Sacados de nuestro ser habitual por un tiempo : hasta que nos recomponemos y volvemos a ser los mismos, si es que de veras uno es el mismo día tras día, sueño tras sueño, despertar tras despertar. A todo eso que tan no le podemos nunca poner nombres, unos geniales creadores, de principios del pasado siglo XX, fueron y le llamaron “surrealismo”. Algo que por estar “más allá de” lo real, llamamos “sur-real”. Un “sur-” que es tanto “más allá” como “por encima de”. ¿De qué? Pues de…, ¿de lo que recibe nombre?
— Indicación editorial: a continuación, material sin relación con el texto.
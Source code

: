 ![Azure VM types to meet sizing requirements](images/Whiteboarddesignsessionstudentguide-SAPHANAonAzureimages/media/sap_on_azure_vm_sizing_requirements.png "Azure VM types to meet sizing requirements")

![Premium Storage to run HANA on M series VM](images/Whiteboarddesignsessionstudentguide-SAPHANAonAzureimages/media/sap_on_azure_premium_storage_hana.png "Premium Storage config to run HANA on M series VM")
Pudiera ser… Y ahora vamos a las rayas prehistóricas, viejísimas para lo que es la longitud en el tiempo de la vida humana, esas rayas que arriba en la imagen pueden ver ustedes :
Esas “rayas” de una pared caliza de una Cueva, rayas que carecen de nombre en sí, -pues que el genérico “raya” no las nombra en sí, realmente-, rayas que trazó hace más de veinte mil años un desconocido ser (humano) prehistórico, cavernario, humanísimo sin lugar a dudas, ¿cómo las llamaría él? ¿carecían de nombre propio, creen ustedes que quien las trazó no supo cómo llamarlas? Yo diría que “él”, el “rayador aquel”, ése, sí que sabía cómo habría que llamarlas, sí que sabría su nombre, el nombre del rayado sobre caliza que él mismo trazó quién sabe con qué objeto, con qué finalidad, debido a qué rituales. Nos rodean cosas sin nombres cuya importancia un día, ya perdido en el tiempo, superaba quizá a muchas de las que luego han recibido sus nombres. En genérico, o en particulares ritos.
Los seres y las vidas, somos un misterio. Los seres y las vidas de los seres y también las ¿vidas? de las cosas. El mundo mismo que nos contiene… ¡Qué gran misterio, con sus nombres incluso!